Palm gains on Dalian strength and posts second weekly gain
The contract for Malaysian palm oils futures rose again after two sessions of decline, boosted by the strength of Dalian and Chicago vegetable oil.
At closing, the benchmark palm oil contract on Bursa Malaysia's Derivatives exchange rose 47 ringgit (1.14%) to 4,152 Ringgit ($1,010.96) per metric ton.
The contract increased by 0.92% in the last week.

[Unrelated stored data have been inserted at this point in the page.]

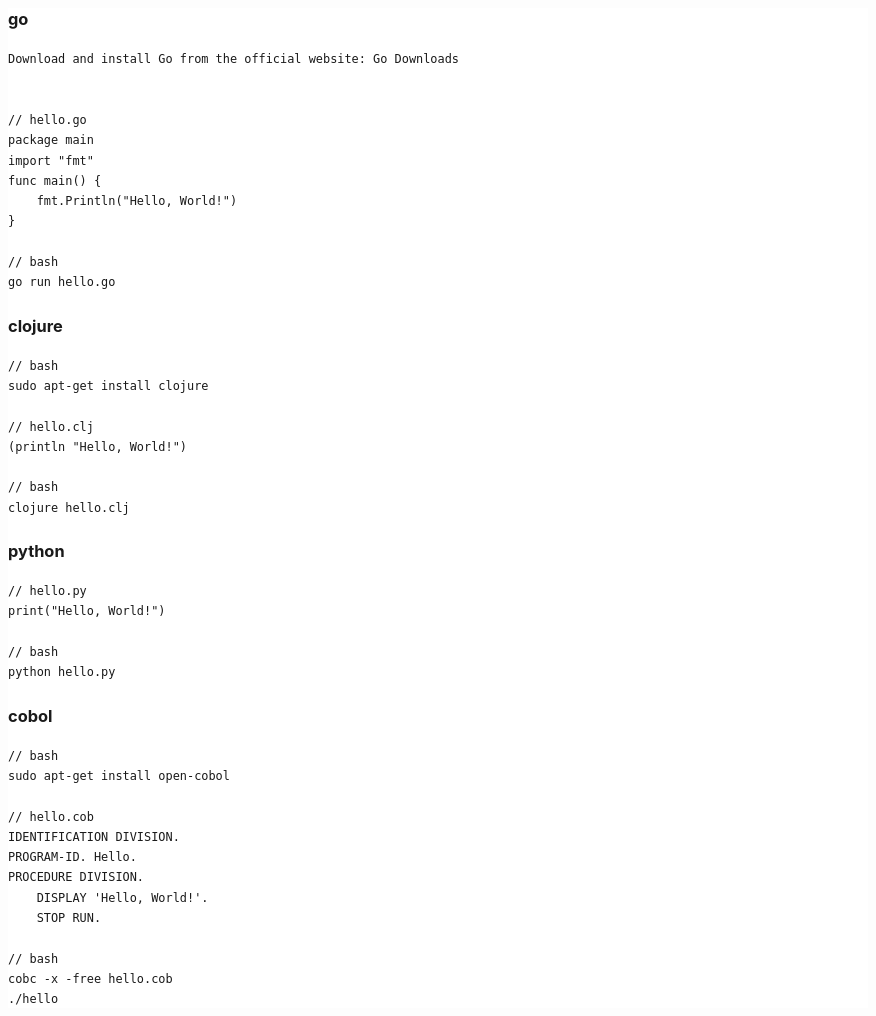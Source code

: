 ### go

```
Download and install Go from the official website: Go Downloads


// hello.go
package main
import "fmt"
func main() {
    fmt.Println("Hello, World!")
}

// bash
go run hello.go
```

### clojure

```
// bash
sudo apt-get install clojure

// hello.clj
(println "Hello, World!")

// bash
clojure hello.clj
```

### python

```
// hello.py
print("Hello, World!")

// bash
python hello.py
```

### cobol

```
// bash
sudo apt-get install open-cobol

// hello.cob
IDENTIFICATION DIVISION.
PROGRAM-ID. Hello.
PROCEDURE DIVISION.
    DISPLAY 'Hello, World!'.
    STOP RUN.

// bash
cobc -x -free hello.cob
./hello
```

Anilkumar Bagani of Sunvin Group in Mumbai, the commodity research head, said that "Bursa Malaysia crude Palm Oil futures traded higher today due to bargain buying, following a bullish rebound in Dalian palm olein and expectations of a resumed Indian palm oil purchasing after washouts in some soyoil shipment."
Dalian's palm oil contract, which is the most active contract, rose by 0.94%. Chicago Board of Trade soyoil prices rose 0.19%.
As palm oil competes to gain a share in the global vegetable oils industry, it tracks the price changes of competing edible oils.
Four trade sources reported that Indian refiners had cancelled about 70,000 tonnes of crude soyoil due for delivery in December and January because rising global prices, coupled with a weaker Indian rupee, made the local soyoil more affordable than imports.
Bagani said that the gains in Malaysian palm futures were limited by the risks of increased Malaysian palm oils stocks at the end of November and lower Indonesian palm export taxes in December.
According to Wang Tao, a technical analyst, palm oil could retest its resistance at 4,192 Ringgit per tonne as it has stabilized around the support at 4,093 Ringgit.